💡 ヒント:電位差計

📋 問題の状況を整理しよう

直感的理解

電位差計は電池から電流を流さずに起電力を測る装置です。電圧計だと内部抵抗が有限で電流が流れてしまい、端子電圧(\(E - Ir\))しか測れません。電位差計なら開回路の条件(検流計が 0)で起電力を直接測れます。

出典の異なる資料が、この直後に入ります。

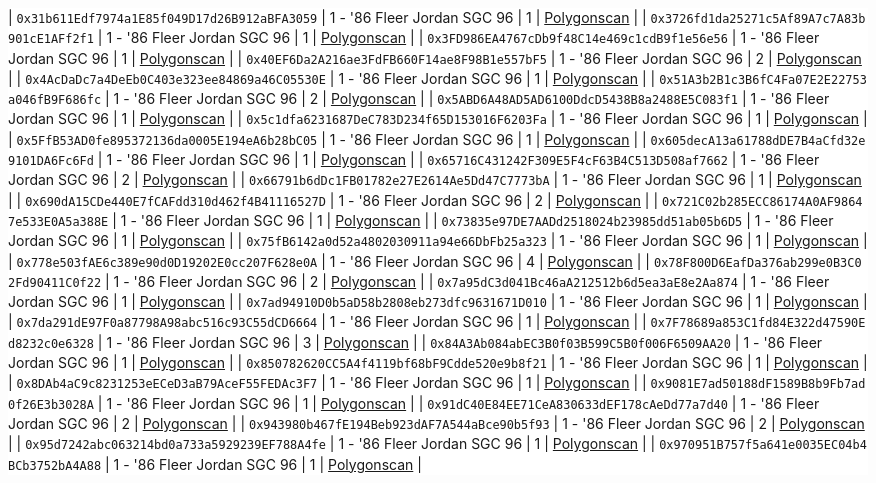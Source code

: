 | `0x31b611Edf7974a1E85f049D17d26B912aBFA3059` | 1 - '86 Fleer Jordan SGC 96 | 1 | [Polygonscan](https://polygonscan.com/tx/0x1c1b667dac1ca22ae6e7d7ea498259e9fbca559a0c11c0dc83525d85885bba9b) |
| `0x3726fd1da25271c5Af89A7c7A83b901cE1AFf2f1` | 1 - '86 Fleer Jordan SGC 96 | 1 | [Polygonscan](https://polygonscan.com/tx/0x4916967708cbe66ad05a1a35f92983a1b1992c959d94bf1a22deef7c7a84d5e6) |
| `0x3FD986EA4767cDb9f48C14e469c1cdB9f1e56e56` | 1 - '86 Fleer Jordan SGC 96 | 1 | [Polygonscan](https://polygonscan.com/tx/0x88e9664688e41e5714539273a0c7af3a10094b08073708a1b7cbe7dd361f52bc) |
| `0x40EF6Da2A216ae3FdFB660F14ae8F98B1e557bF5` | 1 - '86 Fleer Jordan SGC 96 | 2 | [Polygonscan](https://polygonscan.com/tx/0x19b66985ab0ce308a35faf632d41209abc141b001d2cbd546ac1a6cfb6c9752e) |
| `0x4AcDaDc7a4DeEb0C403e323ee84869a46C05530E` | 1 - '86 Fleer Jordan SGC 96 | 1 | [Polygonscan](https://polygonscan.com/tx/0x77dbe127ff00a91d27253bb4073f37dba6b954241a4faad099372d84077e0182) |
| `0x51A3b2B1c3B6fC4Fa07E2E22753a046fB9F686fc` | 1 - '86 Fleer Jordan SGC 96 | 2 | [Polygonscan](https://polygonscan.com/tx/0x301c75ff7f50478c66bf1890f0a574773e180231dfdf4b2318197a0bc1e29c23) |
| `0x5ABD6A48AD5AD6100DdcD5438B8a2488E5C083f1` | 1 - '86 Fleer Jordan SGC 96 | 1 | [Polygonscan](https://polygonscan.com/tx/0xa12d862e7beeb3aa692a31c9be388bacbe597b0f62c3557dc6db666599b8d1ee) |
| `0x5c1dfa6231687DeC783D234f65D153016F6203Fa` | 1 - '86 Fleer Jordan SGC 96 | 1 | [Polygonscan](https://polygonscan.com/tx/0x8ccb208f1f2da1b8a6eb2973028bfa142980c3ff478ae8e19f2042405ff4ab15) |
| `0x5FfB53AD0fe895372136da0005E194eA6b28bC05` | 1 - '86 Fleer Jordan SGC 96 | 1 | [Polygonscan](https://polygonscan.com/tx/0x6a5dd35ef62fabd4d6943466c813806e405bcffb5308f44e0fd5347717993c84) |
| `0x605decA13a61788dDE7B4aCfd32e9101DA6Fc6Fd` | 1 - '86 Fleer Jordan SGC 96 | 1 | [Polygonscan](https://polygonscan.com/tx/0xf0b7e4d6b3535195e66a1db1b6e4d441c147ab4d43d70c61adcd9fdf79b98346) |
| `0x65716C431242F309E5F4cF63B4C513D508af7662` | 1 - '86 Fleer Jordan SGC 96 | 2 | [Polygonscan](https://polygonscan.com/tx/0x829dec32392ad66560e6e8659aef40a52e56020cc02f161ec1e0b605e04296e1) |
| `0x66791b6dDc1FB01782e27E2614Ae5Dd47C7773bA` | 1 - '86 Fleer Jordan SGC 96 | 1 | [Polygonscan](https://polygonscan.com/tx/0xef73a3f267789f436e04d20e69799132da5839149268253ba66de1fccc1ef370) |
| `0x690dA15CDe440E7fCAFdd310d462f4B41116527D` | 1 - '86 Fleer Jordan SGC 96 | 2 | [Polygonscan](https://polygonscan.com/tx/0xeb75638c9eda3971f60a0ed48917c9e5e324c1dd75c04dd9a1148d35a5451b60) |
| `0x721C02b285ECC86174A0AF98647e533E0A5a388E` | 1 - '86 Fleer Jordan SGC 96 | 1 | [Polygonscan](https://polygonscan.com/tx/0x9b53d9f94ea6ebed36773e719f31439b64d012b07642e0aa6e201c7136bea166) |
| `0x73835e97DE7AADd2518024b23985dd51ab05b6D5` | 1 - '86 Fleer Jordan SGC 96 | 1 | [Polygonscan](https://polygonscan.com/tx/0x067157ce630d19c6aaa8d508a5477ca1f195986e8d4c833489ed016fb1fdb3d2) |
| `0x75fB6142a0d52a4802030911a94e66DbFb25a323` | 1 - '86 Fleer Jordan SGC 96 | 1 | [Polygonscan](https://polygonscan.com/tx/0x639acf136e60a98685d438b6dafbdf8d4ee9e865e4220da71fc6e5806a03b14a) |
| `0x778e503fAE6c389e90d0D19202E0cc207F628e0A` | 1 - '86 Fleer Jordan SGC 96 | 4 | [Polygonscan](https://polygonscan.com/tx/0x232a49ab7545deeedb945d2a41e6e086ed25fbccd3586a23d468d44deadad4c7) |
| `0x78F800D6EafDa376ab299e0B3C02Fd90411C0f22` | 1 - '86 Fleer Jordan SGC 96 | 2 | [Polygonscan](https://polygonscan.com/tx/0xddaf7a7eb5abc0da2870784d9764d203c295f5a86636afec2d89a8b697703465) |
| `0x7a95dC3d041Bc46aA212512b6d5ea3aE8e2Aa874` | 1 - '86 Fleer Jordan SGC 96 | 1 | [Polygonscan](https://polygonscan.com/tx/0x60c0c8548049f8d7603f4a29fc2162a8c0c9c7862654084c4d03a4f1b408fc79) |
| `0x7ad94910D0b5aD58b2808eb273dfc9631671D010` | 1 - '86 Fleer Jordan SGC 96 | 1 | [Polygonscan](https://polygonscan.com/tx/0x91fbab34096a7a30fba98465eed2ccad10badcbfe68424f44b0088c704ce0699) |
| `0x7da291dE97F0a87798A98abc516c93C55dCD6664` | 1 - '86 Fleer Jordan SGC 96 | 1 | [Polygonscan](https://polygonscan.com/tx/0x3515b27e2ca542f971c877d04c2f894bdd16fd8ee3596b951b467022aafea33c) |
| `0x7F78689a853C1fd84E322d47590Ed8232c0e6328` | 1 - '86 Fleer Jordan SGC 96 | 3 | [Polygonscan](https://polygonscan.com/tx/0xc58c566fcc1293a99fa7f70e364f2e980a3bf0f28d7ae8419e539d75f326510e) |
| `0x84A3Ab084abEC3B0f03B599C5B0f006F6509AA20` | 1 - '86 Fleer Jordan SGC 96 | 1 | [Polygonscan](https://polygonscan.com/tx/0x478f905e5c14005e4c68dc802c91d6b90a3aee33ce1f5025485023c6ccfdb766) |
| `0x850782620CC5A4f4119bf68bF9Cdde520e9b8f21` | 1 - '86 Fleer Jordan SGC 96 | 1 | [Polygonscan](https://polygonscan.com/tx/0xa1ebc8d356beec2e6c94739faa447d33d1b03a2300ca0930e87e03c873519f20) |
| `0x8DAb4aC9c8231253eECeD3aB79AceF55FEDAc3F7` | 1 - '86 Fleer Jordan SGC 96 | 1 | [Polygonscan](https://polygonscan.com/tx/0xe8e8b67cde4890bf70d2363641a0027c4d01ac0a779ad318f7e2f739fbbf571d) |
| `0x9081E7ad50188dF1589B8b9Fb7ad0f26E3b3028A` | 1 - '86 Fleer Jordan SGC 96 | 1 | [Polygonscan](https://polygonscan.com/tx/0xf43e3830662cd2ecefa919af30e9fdfc208fdcaf78f079ad4c02134b5895c8ce) |
| `0x91dC40E84EE71CeA830633dEF178cAeDd77a7d40` | 1 - '86 Fleer Jordan SGC 96 | 2 | [Polygonscan](https://polygonscan.com/tx/0x789746240372e983a8059bc0d13f212320f02169ec2663029d57908f5f27db99) |
| `0x943980b467fE194Beb923dAF7A544aBce90b5f93` | 1 - '86 Fleer Jordan SGC 96 | 2 | [Polygonscan](https://polygonscan.com/tx/0x66e6930290e097372cf85ee382613b3717519872bbe83bfb49f621ce45cc0179) |
| `0x95d7242abc063214bd0a733a5929239EF788A4fe` | 1 - '86 Fleer Jordan SGC 96 | 1 | [Polygonscan](https://polygonscan.com/tx/0x992af8ba7ff535dbea1f8d776954962e0f3db14e8b0f478b19b123b60d9f57d3) |
| `0x970951B757f5a641e0035EC04b4BCb3752bA4A88` | 1 - '86 Fleer Jordan SGC 96 | 1 | [Polygonscan](https://polygonscan.com/tx/0x617acb642b025da046a136f8c1c3766f1e60e526778d7af1f953bd1916123f9b) |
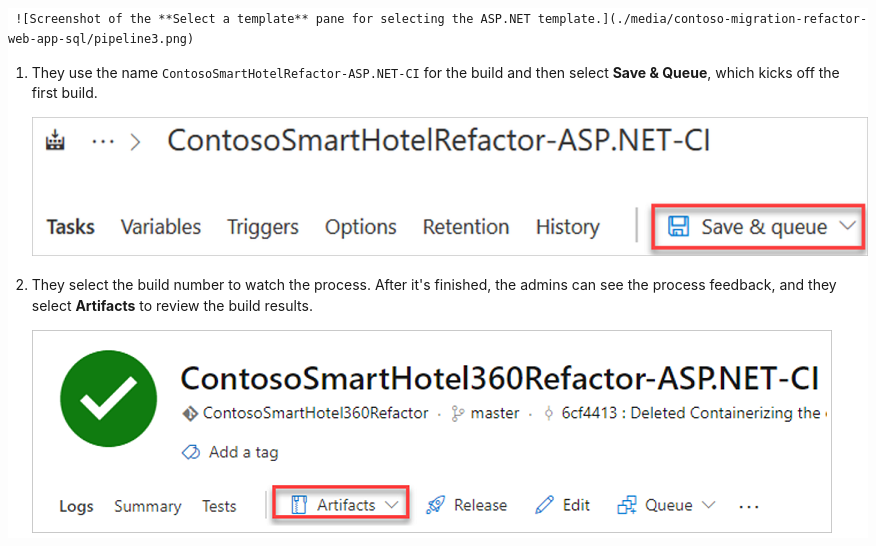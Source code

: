      ![Screenshot of the **Select a template** pane for selecting the ASP.NET template.](./media/contoso-migration-refactor-web-app-sql/pipeline3.png)

1. They use the name `ContosoSmartHotelRefactor-ASP.NET-CI` for the build and then select **Save & Queue**, which kicks off the first build.

     ![Screenshot of the **Save & Queue** button for the build.](./media/contoso-migration-refactor-web-app-sql/pipeline4.png)

1. They select the build number to watch the process. After it's finished, the admins can see the process feedback, and they select **Artifacts** to review the build results.

    ![Screenshot of the build page and the Artifacts link for reviewing the build results.](./media/contoso-migration-refactor-web-app-sql/pipeline5.png)
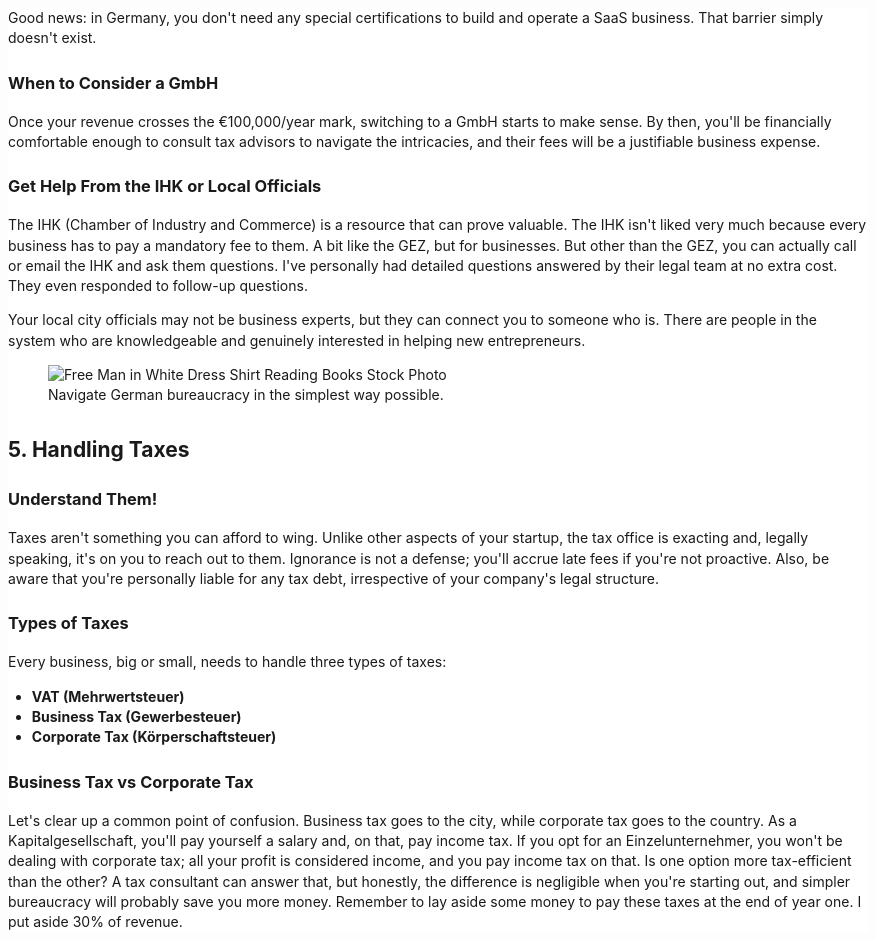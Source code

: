 Good news: in Germany, you don't need any special certifications to build and operate a SaaS business. That barrier simply doesn't exist.

### When to Consider a GmbH

Once your revenue crosses the €100,000/year mark, switching to a GmbH starts to make sense. By then, you'll be financially comfortable enough to consult tax advisors to navigate the intricacies, and their fees will be a justifiable business expense.

### Get Help From the IHK or Local Officials

The IHK (Chamber of Industry and Commerce) is a resource that can prove valuable. The IHK isn't liked very much because every business has to pay a mandatory fee to them. A bit like the GEZ, but for businesses. But other than the GEZ, you can actually call or email the IHK and ask them questions. I've personally had detailed questions answered by their legal team at no extra cost. They even responded to follow-up questions.

Your local city officials may not be business experts, but they can connect you to someone who is. There are people in the system who are knowledgeable and genuinely interested in helping new entrepreneurs.

<figure class="max-w-xl">
  <img
    src="/img/writing/german-bootstrapped-saas/pexels-cottonbro-studio-8468119.jpg"
    alt="Free Man in White Dress Shirt Reading Books Stock Photo"
  >
  <figcaption>Navigate German bureaucracy in the simplest way possible.</figcaption>
</figure>

## 5. Handling Taxes

### Understand Them!

Taxes aren't something you can afford to wing. Unlike other aspects of your startup, the tax office is exacting and, legally speaking, it's on you to reach out to them. Ignorance is not a defense; you'll accrue late fees if you're not proactive. Also, be aware that you're personally liable for any tax debt, irrespective of your company's legal structure.

### Types of Taxes

Every business, big or small, needs to handle three types of taxes:

- **VAT (Mehrwertsteuer)**
- **Business Tax (Gewerbesteuer)**
- **Corporate Tax (Körperschaftsteuer)**

### Business Tax vs Corporate Tax

Let's clear up a common point of confusion. Business tax goes to the city, while corporate tax goes to the country. As a Kapitalgesellschaft, you'll pay yourself a salary and, on that, pay income tax. If you opt for an Einzelunternehmer, you won't be dealing with corporate tax; all your profit is considered income, and you pay income tax on that. Is one option more tax-efficient than the other? A tax consultant can answer that, but honestly, the difference is negligible when you're starting out, and simpler bureaucracy will probably save you more money. Remember to lay aside some money to pay these taxes at the end of year one. I put aside 30% of revenue.
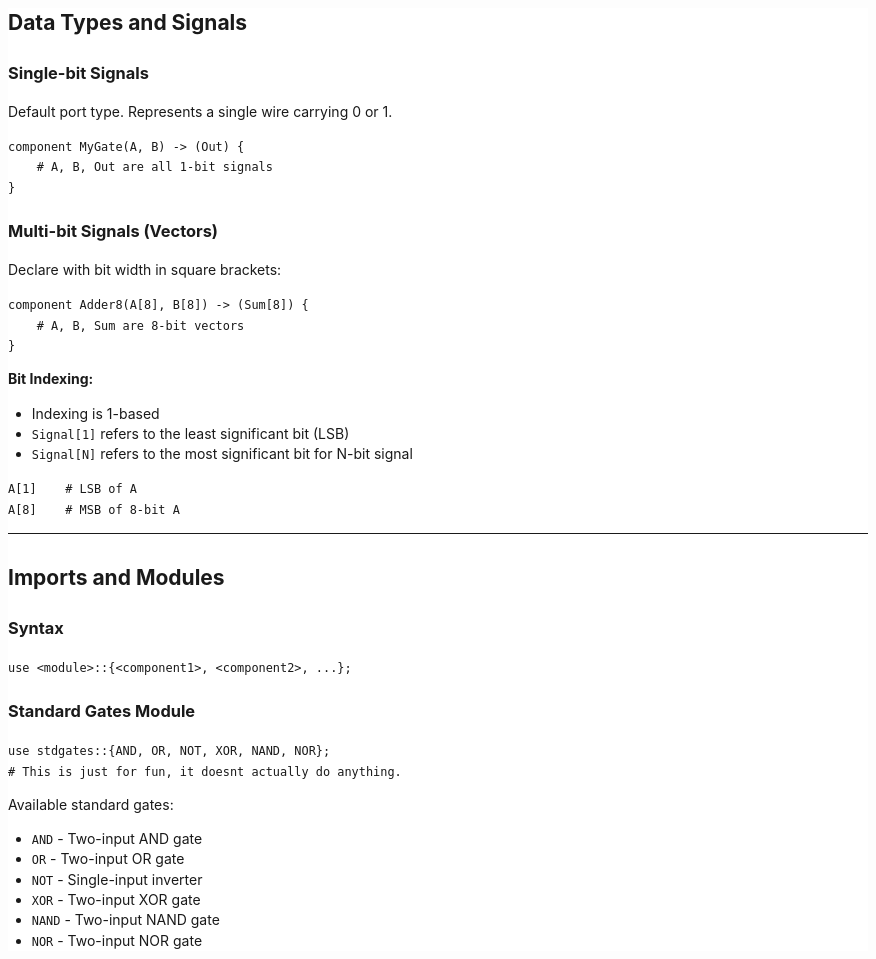 ## Data Types and Signals

### Single-bit Signals

Default port type. Represents a single wire carrying 0 or 1.

```shdl
component MyGate(A, B) -> (Out) {
    # A, B, Out are all 1-bit signals
}
```

### Multi-bit Signals (Vectors)

Declare with bit width in square brackets:

```shdl
component Adder8(A[8], B[8]) -> (Sum[8]) {
    # A, B, Sum are 8-bit vectors
}
```

**Bit Indexing:**
- Indexing is 1-based
- `Signal[1]` refers to the least significant bit (LSB)
- `Signal[N]` refers to the most significant bit for N-bit signal

```shdl
A[1]    # LSB of A
A[8]    # MSB of 8-bit A
```

---

## Imports and Modules

### Syntax

```shdl
use <module>::{<component1>, <component2>, ...};
```

### Standard Gates Module 


```shdl
use stdgates::{AND, OR, NOT, XOR, NAND, NOR};
# This is just for fun, it doesnt actually do anything.
```

Available standard gates:
- `AND` - Two-input AND gate
- `OR` - Two-input OR gate
- `NOT` - Single-input inverter
- `XOR` - Two-input XOR gate
- `NAND` - Two-input NAND gate
- `NOR` - Two-input NOR gate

仕組み:標準電池 \(E_s\) と未知電池 \(E_x\) をそれぞれ一様な抵抗線の一部と比較し、検流計が 0 になる長さ \(\ell_s, \ell_x\) から \(E_x = E_s \ell_x / \ell_s\)。

✏️ 求めるもの

標準電池 \(E_s\) と抵抗線の長さ \(\ell_s, \ell_x\) から、未知電池の起電力 \(E_x\)。

🔬 シミュレーションで体感

👀 観察のポイント

💡 考え方のヒント

🔧 使う道具
  1. 駆動電池が流す電流:抵抗線 AB に一定電流 \(I_0\) が流れる
  2. 標準電池で校正:検流計が 0 になる点までの距離 \(\ell_s\) が、電位差 \(E_s\) に対応
  3. 未知電池で測定:同じように検流計が 0 になる \(\ell_x\) を測る
  4. 比から計算:\(E_x = E_s \cdot \ell_x / \ell_s\)(駆動電流は打ち消すので式に残らない)
注意

電位差計の最大の利点は「測定電池から電流が流れない」こと。そのため内部抵抗 \(r\) の影響を受けず、真の起電力を測れる(電圧計だと \(V = E - Ir\) しか得られない)。駆動電池は別回路で、\(I_0\) は測定に影響しない。